Work instructions — Where a line of the data below has the string "github", copy that line.

Available data START

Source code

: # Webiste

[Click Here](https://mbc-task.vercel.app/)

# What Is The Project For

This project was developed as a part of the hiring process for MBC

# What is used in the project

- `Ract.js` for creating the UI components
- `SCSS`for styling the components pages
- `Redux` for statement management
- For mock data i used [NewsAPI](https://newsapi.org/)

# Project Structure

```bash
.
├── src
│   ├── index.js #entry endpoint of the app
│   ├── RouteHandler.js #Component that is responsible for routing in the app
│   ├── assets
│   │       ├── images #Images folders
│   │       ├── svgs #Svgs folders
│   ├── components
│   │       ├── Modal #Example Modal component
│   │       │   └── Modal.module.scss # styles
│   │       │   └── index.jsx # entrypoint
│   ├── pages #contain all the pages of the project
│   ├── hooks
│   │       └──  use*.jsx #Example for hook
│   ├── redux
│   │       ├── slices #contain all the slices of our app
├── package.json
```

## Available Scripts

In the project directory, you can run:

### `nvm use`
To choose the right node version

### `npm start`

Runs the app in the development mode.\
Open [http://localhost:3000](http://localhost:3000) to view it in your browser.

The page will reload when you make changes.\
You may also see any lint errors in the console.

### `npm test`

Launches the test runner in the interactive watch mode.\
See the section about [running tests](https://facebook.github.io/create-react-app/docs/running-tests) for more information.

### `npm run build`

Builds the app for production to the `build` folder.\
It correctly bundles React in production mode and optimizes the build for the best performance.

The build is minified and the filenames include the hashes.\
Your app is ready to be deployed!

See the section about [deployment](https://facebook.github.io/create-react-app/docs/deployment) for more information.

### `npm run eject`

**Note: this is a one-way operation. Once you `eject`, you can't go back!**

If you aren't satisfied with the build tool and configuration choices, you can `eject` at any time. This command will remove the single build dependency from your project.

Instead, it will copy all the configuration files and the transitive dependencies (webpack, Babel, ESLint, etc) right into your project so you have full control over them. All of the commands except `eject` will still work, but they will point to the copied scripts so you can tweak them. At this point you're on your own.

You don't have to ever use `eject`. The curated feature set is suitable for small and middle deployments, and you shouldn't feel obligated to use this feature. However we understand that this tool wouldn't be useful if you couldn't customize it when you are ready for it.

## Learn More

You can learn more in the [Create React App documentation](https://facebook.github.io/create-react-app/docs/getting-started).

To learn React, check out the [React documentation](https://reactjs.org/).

Available data END
Available data START

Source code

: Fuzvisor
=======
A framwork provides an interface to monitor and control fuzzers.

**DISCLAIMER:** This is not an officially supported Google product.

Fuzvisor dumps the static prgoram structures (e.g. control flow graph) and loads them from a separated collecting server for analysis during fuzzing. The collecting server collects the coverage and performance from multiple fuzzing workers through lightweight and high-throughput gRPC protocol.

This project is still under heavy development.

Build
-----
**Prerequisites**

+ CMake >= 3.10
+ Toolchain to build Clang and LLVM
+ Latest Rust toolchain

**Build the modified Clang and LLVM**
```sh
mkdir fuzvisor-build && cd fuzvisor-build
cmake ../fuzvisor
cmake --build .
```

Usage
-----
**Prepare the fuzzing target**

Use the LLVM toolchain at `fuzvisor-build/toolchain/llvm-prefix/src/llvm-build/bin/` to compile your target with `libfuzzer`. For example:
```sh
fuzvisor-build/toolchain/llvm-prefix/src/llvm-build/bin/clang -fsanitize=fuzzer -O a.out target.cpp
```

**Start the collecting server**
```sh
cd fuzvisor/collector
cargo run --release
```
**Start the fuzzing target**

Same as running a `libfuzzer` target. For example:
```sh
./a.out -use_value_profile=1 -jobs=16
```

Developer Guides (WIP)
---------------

Available data END

Output —
See the section about [running tests](https://facebook.github.io/create-react-app/docs/running-tests) for more information.
See the section about [deployment](https://facebook.github.io/create-react-app/docs/deployment) for more information.
You can learn more in the [Create React App documentation](https://facebook.github.io/create-react-app/docs/getting-started).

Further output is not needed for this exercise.